Viloa Davis is momentous in The Woman King

It’s 1823 in Dahomey (now Benin), Africa. Having just usurped his brother, King Ghezo is king. He is protected by the Agojie – a regiment of ‘amazon’ women – but all is not well, as the neighbouring Oyo empire threatens everything.

Both rely on the slave trade with Europeans to gain arms and wealth, which sees the Oyo raiding villages in Dahomey to capture people in order to trade them with white slavers.

In the patriarchal society of Dahomey, Nawi (Thuso Mbedu) refuses to be abused by the prospective husband her father wants for her, and the marriage plans fail. As a result, she is taken to the palace and handed as a ‘gift’ to the king, for the Agojie.

In such a context, the Agojie offers a life where, though members are supposed to remain as virgins, they have many freedoms that other women in the kingdom do not.

Nawi accepts this, but also rebels against the strict discipline required of the regiment – and finds herself rubbing up against its general, Nanisca (Viola Davis) and her immediate commander, Izogie (Lashana Lynch).

However, the situation facing Dahomey from the larger and stronger Oyo becomes worse and the women warriors need to work together.

Director Gina Prince-Bythwood’s film is based on fact. Some of the characters here (the king, for instance) are real, as are the Agojie.


Some commentators are comparing this film to Gladiator.
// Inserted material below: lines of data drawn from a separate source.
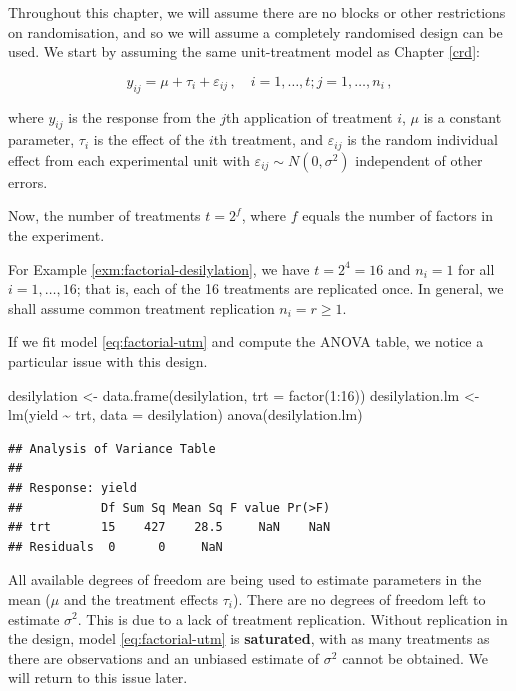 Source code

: \documentclass[
]{book}
\newenvironment{Shaded}{\begin{snugshade}}{\end{snugshade}}
\newcommand{\AttributeTok}[1]{\textcolor[rgb]{0.77,0.63,0.00}{#1}}
\newcommand{\DecValTok}[1]{\textcolor[rgb]{0.00,0.00,0.81}{#1}}
\newcommand{\FunctionTok}[1]{\textcolor[rgb]{0.00,0.00,0.00}{#1}}
\newcommand{\NormalTok}[1]{#1}
\newcommand{\OtherTok}[1]{\textcolor[rgb]{0.56,0.35,0.01}{#1}}
\newcommand{\SpecialCharTok}[1]{\textcolor[rgb]{0.00,0.00,0.00}{#1}}
\theoremstyle{definition}
\theoremstyle{definition}
\theoremstyle{definition}
\theoremstyle{definition}
\theoremstyle{remark}
\begin{document}
Throughout this chapter, we will assume there are no blocks or other restrictions on randomisation, and so we will assume a completely randomised design can be used. We start by assuming the same unit-treatment model as Chapter \ref{crd}:

\begin{equation}
y_{ij} = \mu + \tau_i + \varepsilon_{ij}\,, \quad i = 1, \ldots, t; j = 1, \ldots, n_i\,, \label{eq:factorial-utm}
\end{equation}

where \(y_{ij}\) is the response from the \(j\)th application of treatment \(i\), \(\mu\) is a constant parameter, \(\tau_i\) is the effect of the \(i\)th treatment, and \(\varepsilon_{ij}\) is the random individual effect from each experimental unit with \(\varepsilon_{ij} \sim N(0, \sigma^2)\) independent of other errors.

Now, the number of treatments \(t = 2^f\), where \(f\) equals the number of factors in the experiment.

For Example \ref{exm:factorial-desilylation}, we have \(t = 2^4 = 16\) and \(n_i = 1\) for all \(i=1,\ldots, 16\); that is, each of the 16 treatments are replicated once. In general, we shall assume common treatment replication \(n_i = r \ge 1\).

If we fit model \eqref{eq:factorial-utm} and compute the ANOVA table, we notice a particular issue with this design.

\begin{Shaded}
\begin{Highlighting}[]
\NormalTok{desilylation }\OtherTok{\textless{}{-}} \FunctionTok{data.frame}\NormalTok{(desilylation, }\AttributeTok{trt =} \FunctionTok{factor}\NormalTok{(}\DecValTok{1}\SpecialCharTok{:}\DecValTok{16}\NormalTok{))}
\NormalTok{desilylation.lm }\OtherTok{\textless{}{-}} \FunctionTok{lm}\NormalTok{(yield }\SpecialCharTok{\textasciitilde{}}\NormalTok{ trt, }\AttributeTok{data =}\NormalTok{ desilylation)}
\FunctionTok{anova}\NormalTok{(desilylation.lm)}
\end{Highlighting}
\end{Shaded}

\begin{verbatim}
## Analysis of Variance Table
## 
## Response: yield
##           Df Sum Sq Mean Sq F value Pr(>F)
## trt       15    427    28.5     NaN    NaN
## Residuals  0      0     NaN
\end{verbatim}

All available degrees of freedom are being used to estimate parameters in the mean (\(\mu\) and the treatment effects \(\tau_i\)). There are no degrees of freedom left to estimate \(\sigma^2\). This is due to a lack of treatment replication. Without replication in the design, model \eqref{eq:factorial-utm} is \textbf{saturated}, with as many treatments as there are observations and an unbiased estimate of \(\sigma^2\) cannot be obtained. We will return to this issue later.
\end{document}
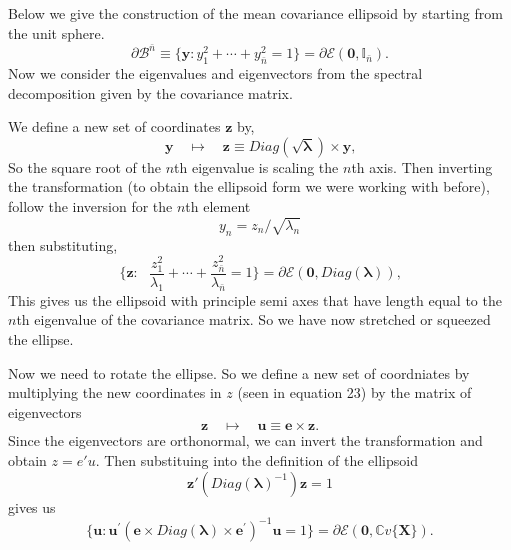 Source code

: \documentclass[../main.tex]{subfiles}
\begin{document}
\par Below we give the construction of the mean covariance ellipsoid
by starting from the unit sphere. 
\begin{equation}
    \partial\mathcal{B}^{\bar{n}}\equiv\{\boldsymbol{y}:y_{1}^{2}+\cdots +y_{\bar{n}}^{2}=1\}=\partial\mathcal{E}(\boldsymbol{0},\mathbb{I}_{\bar{n}})\text{.}
    \end{equation}
Now we consider the eigenvalues and eigenvectors from the spectral decomposition
given by the covariance matrix. 
\par We define a new set of coordinates $\mathbf{z}$ by,
\begin{equation}
    \boldsymbol{y}\quad\mapsto\quad\boldsymbol{z}\equiv\mathit{Diag}(\sqrt{\boldsymbol{\lambda}})\times\boldsymbol{y}\text{,}
    \end{equation}
So the square root of the $n$th eigenvalue
is scaling the $n$th axis. Then inverting the transformation (to obtain 
the ellipsoid form we were working with before), follow the inversion for the $n$th element 
\[
y_n = z_n / \sqrt{\lambda_n}
\]
then substituting, 
\begin{equation}
    \{\boldsymbol{z}:\text{\ }\frac{z_{1}^{2}}{\lambda_{1}}+\cdots+\frac{z_{\bar{n}}^{2}}{\lambda_{\bar{n}}}=1\}=\partial\mathcal{E}(\boldsymbol{0},\mathit{Diag}(\boldsymbol{\lambda}))\text{,}
    \end{equation}
This gives us the ellipsoid 
with principle semi axes that have length 
equal to the $n$th eigenvalue of the covariance matrix.
So we have now stretched or squeezed the ellipse.
\par Now we need to rotate the ellipse. So we define a new set of
coordniates by multiplying the new coordinates in $z$ (seen in equation 23)
by the matrix of eigenvectors
\begin{equation}
    \boldsymbol{z}\quad\mapsto\quad\boldsymbol{u}\equiv\boldsymbol{e}\times\boldsymbol{z}\text{.}
    \end{equation}
Since the eigenvectors are orthonormal, we can 
invert the transformation and obtain $z = e'u$. 
Then substituing into the definition of the ellipsoid
\[
\mathbf{z'}(Diag(\mathbf{\lambda})^{-1})\mathbf{z} = 1
\]
gives us 
\begin{equation}
    \{\boldsymbol{u}:\boldsymbol{u}^{\prime}\left( \boldsymbol{e}\times \mathit{Diag}(\boldsymbol{\lambda})\times\boldsymbol{e}^{\prime}\right) ^{-1}\boldsymbol{u}=1\}=\partial\mathcal{E}(\boldsymbol{0},\mathbb{C}v\{\boldsymbol{X}\})\text{.}
    \end{equation}
\end{document}
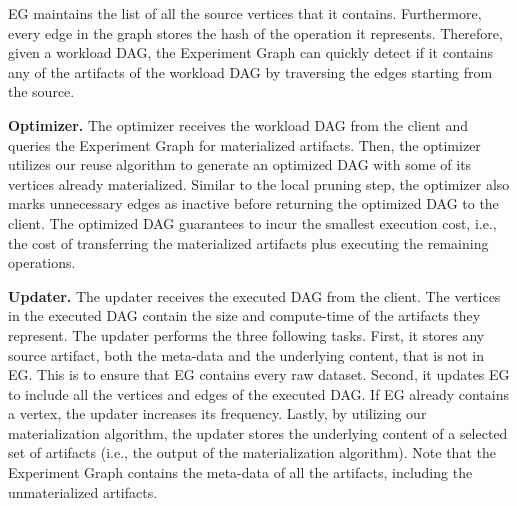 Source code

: EG maintains the list of all the source vertices that it contains.
Furthermore, every edge in the graph stores the hash of the operation it represents.
Therefore, given a workload DAG, the Experiment Graph can quickly detect if it contains any of the artifacts of the workload DAG by traversing the edges starting from the source.

\textbf{Optimizer. }
The optimizer receives the workload DAG from the client and queries the Experiment Graph for materialized artifacts.
Then, the optimizer utilizes our reuse algorithm to generate an optimized DAG with some of its vertices already materialized.
Similar to the local pruning step, the optimizer also marks unnecessary edges as inactive before returning the optimized DAG to the client.
The optimized DAG guarantees to incur the smallest execution cost, i.e., the cost of transferring the materialized artifacts plus executing the remaining operations.

\textbf{Updater.}
The updater receives the executed DAG from the client.
The vertices in the executed DAG contain the size and compute-time of the artifacts they represent.
The updater performs the three following tasks.
First, it stores any source artifact, both the meta-data and the underlying content, that is not in EG.
This is to ensure that EG contains every raw dataset.
Second, it updates EG to include all the vertices and edges of the executed DAG.
If EG already contains a vertex, the updater increases its frequency.
Lastly, by utilizing our materialization algorithm, the updater stores the underlying content of a selected set of artifacts (i.e., the output of the materialization algorithm).
Note that the Experiment Graph contains the meta-data of all the artifacts, including the unmaterialized artifacts.


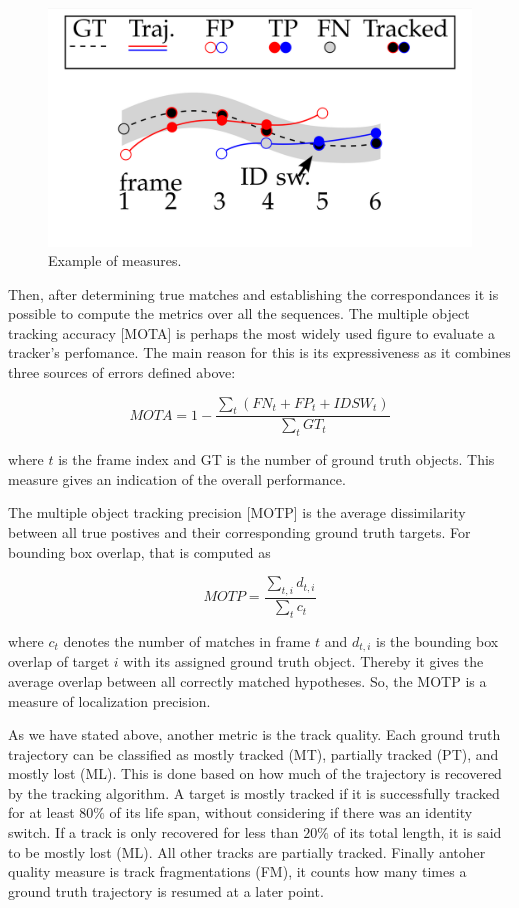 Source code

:\begin{figure}[H]
\centering         
\includegraphics[width=0.7\linewidth]{datasetTracking/trackins.png}
\caption{Example of measures.} \label{petsExample}
\end{figure}

Then, after determining true matches and establishing the correspondances it is possible to compute the metrics over all the sequences. The multiple object tracking accuracy [MOTA] \cite{clear} is perhaps the most widely used figure to evaluate a tracker's perfomance. The main reason for this is its expressiveness as it combines three sources of errors defined above:

$$ MOTA = 1 - \frac{\sum_{t} (FN_{t}+FP_{t}+IDSW_{t})}{ \sum_{t} GT_{t}}$$

where $t$ is the frame index and GT is the number of ground truth objects. This measure gives an indication of the overall performance.

The multiple object tracking precision [MOTP] is the average dissimilarity between all true postives and their corresponding ground truth targets. For bounding box overlap, that is computed as 

$$ MOTP =  \frac{\sum _{t,i} d_{t,i}}{ \sum_{t} c_{t}} $$

where $c_{t}$ denotes the number of matches in frame $t$ and $d_{t,i}$ is the bounding box overlap of target $i$ with its assigned ground truth object. Thereby it gives the average overlap between all correctly matched hypotheses. So, the MOTP is a measure of localization precision.


As we have stated above, another metric is the track quality. Each ground truth trajectory can be classified as mostly tracked (MT), partially tracked (PT), and mostly lost (ML). This is done based on how much of the trajectory is recovered by the tracking algorithm. A target is mostly tracked if it is successfully tracked for at least $80 \%$ of its life span, without considering if there was an identity switch. If a track is only recovered for less than $20 \%$ of its total length, it is said to be mostly lost (ML). All other tracks are partially tracked. Finally antoher quality measure is track fragmentations (FM), it counts how many times a ground truth trajectory is resumed at a later point.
In my opinion, this film is vastly superior.


The script by Maria Bello and Dana Stevens is acutely aware of African involvement in slavery and doesn’t avoid it. Indeed, it’s a central part of the story.


Polly Morgan’s cinematography is beautiful without ever getting in the way of the story.


The performances are universally better than ‘good’. It is a superbly acted film. But, oh my … Viola Davis …


If she doesn’t have, at the very least, an Oscar nom come next year, I’ll be raging. It is an astonishing performance of massive depth, massive emotion and massive intellectual heft.


And frankly, if that isn’t enough of a recommendation, then I’m sorry, you’re lost to me!